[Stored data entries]
== Segment start ==

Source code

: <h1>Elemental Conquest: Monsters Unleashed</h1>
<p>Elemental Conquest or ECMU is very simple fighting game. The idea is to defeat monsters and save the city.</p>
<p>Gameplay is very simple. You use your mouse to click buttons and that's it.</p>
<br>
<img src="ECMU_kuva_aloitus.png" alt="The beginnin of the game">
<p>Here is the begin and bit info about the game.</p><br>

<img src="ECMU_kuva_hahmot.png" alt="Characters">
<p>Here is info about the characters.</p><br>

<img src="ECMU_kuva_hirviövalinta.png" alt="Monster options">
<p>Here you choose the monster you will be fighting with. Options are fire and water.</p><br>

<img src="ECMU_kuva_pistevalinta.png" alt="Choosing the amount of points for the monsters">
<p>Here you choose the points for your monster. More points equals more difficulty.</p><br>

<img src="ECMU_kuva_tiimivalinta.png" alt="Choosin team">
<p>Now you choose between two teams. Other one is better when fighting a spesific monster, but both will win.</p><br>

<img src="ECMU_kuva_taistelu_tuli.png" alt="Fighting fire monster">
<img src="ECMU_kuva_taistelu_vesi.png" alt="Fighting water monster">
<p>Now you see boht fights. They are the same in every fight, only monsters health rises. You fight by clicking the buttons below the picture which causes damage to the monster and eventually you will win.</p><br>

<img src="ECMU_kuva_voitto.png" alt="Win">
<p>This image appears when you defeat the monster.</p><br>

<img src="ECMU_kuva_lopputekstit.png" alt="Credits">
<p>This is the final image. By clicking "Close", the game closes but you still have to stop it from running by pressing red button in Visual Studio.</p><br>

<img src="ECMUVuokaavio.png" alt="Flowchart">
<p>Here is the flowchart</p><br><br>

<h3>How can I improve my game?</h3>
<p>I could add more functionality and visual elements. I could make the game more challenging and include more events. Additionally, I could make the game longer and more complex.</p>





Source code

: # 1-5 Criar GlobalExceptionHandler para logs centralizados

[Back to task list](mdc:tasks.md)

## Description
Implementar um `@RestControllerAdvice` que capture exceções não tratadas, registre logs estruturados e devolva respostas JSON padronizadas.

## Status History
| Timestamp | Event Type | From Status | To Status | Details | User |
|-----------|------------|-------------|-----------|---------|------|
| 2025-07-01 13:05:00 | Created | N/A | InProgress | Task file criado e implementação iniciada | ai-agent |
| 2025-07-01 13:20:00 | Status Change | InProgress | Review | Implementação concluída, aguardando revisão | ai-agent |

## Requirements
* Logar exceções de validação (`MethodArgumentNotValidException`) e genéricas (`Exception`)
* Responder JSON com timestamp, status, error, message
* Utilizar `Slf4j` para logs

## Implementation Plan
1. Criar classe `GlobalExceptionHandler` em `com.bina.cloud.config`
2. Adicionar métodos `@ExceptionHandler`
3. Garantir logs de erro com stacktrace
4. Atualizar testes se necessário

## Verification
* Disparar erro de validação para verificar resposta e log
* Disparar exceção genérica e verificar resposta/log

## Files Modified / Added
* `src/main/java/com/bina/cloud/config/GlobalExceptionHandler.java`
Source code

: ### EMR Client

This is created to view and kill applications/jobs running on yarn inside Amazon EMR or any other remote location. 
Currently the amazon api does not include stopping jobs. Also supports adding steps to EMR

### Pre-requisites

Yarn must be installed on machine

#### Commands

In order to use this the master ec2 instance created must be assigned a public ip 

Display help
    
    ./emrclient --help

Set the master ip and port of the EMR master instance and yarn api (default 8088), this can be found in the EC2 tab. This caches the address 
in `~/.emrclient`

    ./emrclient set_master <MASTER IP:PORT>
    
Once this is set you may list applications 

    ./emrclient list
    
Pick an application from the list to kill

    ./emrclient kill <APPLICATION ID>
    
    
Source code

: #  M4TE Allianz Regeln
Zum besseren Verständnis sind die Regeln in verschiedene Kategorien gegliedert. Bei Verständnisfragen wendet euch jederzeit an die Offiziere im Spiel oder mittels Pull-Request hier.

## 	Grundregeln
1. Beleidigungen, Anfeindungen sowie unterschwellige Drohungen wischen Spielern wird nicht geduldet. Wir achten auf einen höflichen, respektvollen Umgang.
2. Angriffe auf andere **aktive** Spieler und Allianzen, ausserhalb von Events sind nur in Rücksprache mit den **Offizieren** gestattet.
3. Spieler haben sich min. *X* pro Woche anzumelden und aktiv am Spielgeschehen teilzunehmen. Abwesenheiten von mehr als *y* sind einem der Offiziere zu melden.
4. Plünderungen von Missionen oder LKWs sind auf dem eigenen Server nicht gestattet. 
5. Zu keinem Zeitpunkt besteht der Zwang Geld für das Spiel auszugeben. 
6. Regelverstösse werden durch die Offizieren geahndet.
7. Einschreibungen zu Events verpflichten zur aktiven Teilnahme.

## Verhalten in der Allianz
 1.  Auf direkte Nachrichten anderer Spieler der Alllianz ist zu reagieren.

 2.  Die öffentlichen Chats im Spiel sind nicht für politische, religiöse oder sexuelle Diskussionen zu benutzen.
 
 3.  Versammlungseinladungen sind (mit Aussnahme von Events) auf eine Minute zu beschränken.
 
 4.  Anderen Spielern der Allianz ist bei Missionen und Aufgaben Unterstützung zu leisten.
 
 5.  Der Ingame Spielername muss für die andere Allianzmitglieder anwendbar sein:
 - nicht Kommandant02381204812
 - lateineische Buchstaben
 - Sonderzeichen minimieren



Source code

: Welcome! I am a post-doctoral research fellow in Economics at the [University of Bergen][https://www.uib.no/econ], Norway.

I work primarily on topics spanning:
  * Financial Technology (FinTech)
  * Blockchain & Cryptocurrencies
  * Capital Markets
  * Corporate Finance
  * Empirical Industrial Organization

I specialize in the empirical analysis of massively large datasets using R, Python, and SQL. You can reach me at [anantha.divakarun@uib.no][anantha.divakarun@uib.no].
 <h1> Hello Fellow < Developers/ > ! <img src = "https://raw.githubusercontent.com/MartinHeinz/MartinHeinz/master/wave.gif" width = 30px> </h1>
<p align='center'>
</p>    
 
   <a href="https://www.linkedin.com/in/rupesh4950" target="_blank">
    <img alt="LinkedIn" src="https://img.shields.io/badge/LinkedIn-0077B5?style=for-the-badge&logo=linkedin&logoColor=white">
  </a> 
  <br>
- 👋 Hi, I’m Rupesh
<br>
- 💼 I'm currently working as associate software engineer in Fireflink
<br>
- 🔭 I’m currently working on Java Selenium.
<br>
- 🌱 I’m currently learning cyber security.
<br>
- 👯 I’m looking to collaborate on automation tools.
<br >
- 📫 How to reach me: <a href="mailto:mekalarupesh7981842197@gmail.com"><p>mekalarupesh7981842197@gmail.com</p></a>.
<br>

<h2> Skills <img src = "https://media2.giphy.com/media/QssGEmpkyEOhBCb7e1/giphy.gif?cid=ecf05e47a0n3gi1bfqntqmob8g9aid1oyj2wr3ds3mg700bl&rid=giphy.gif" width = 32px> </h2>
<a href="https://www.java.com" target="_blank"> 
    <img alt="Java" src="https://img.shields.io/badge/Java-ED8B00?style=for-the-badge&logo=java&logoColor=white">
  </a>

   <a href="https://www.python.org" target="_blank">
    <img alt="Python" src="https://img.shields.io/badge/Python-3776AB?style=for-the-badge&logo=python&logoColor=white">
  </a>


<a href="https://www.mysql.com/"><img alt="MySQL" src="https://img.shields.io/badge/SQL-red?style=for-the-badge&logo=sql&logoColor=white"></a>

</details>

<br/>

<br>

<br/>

== Segment end ==

(What needs to be done)
Filtering the entries above by the word "defeat", copy each line that matches.

(Expected answer)
<p>Elemental Conquest or ECMU is very simple fighting game. The idea is to defeat monsters and save the city.</p>
<p>This image appears when you defeat the monster.</p><br>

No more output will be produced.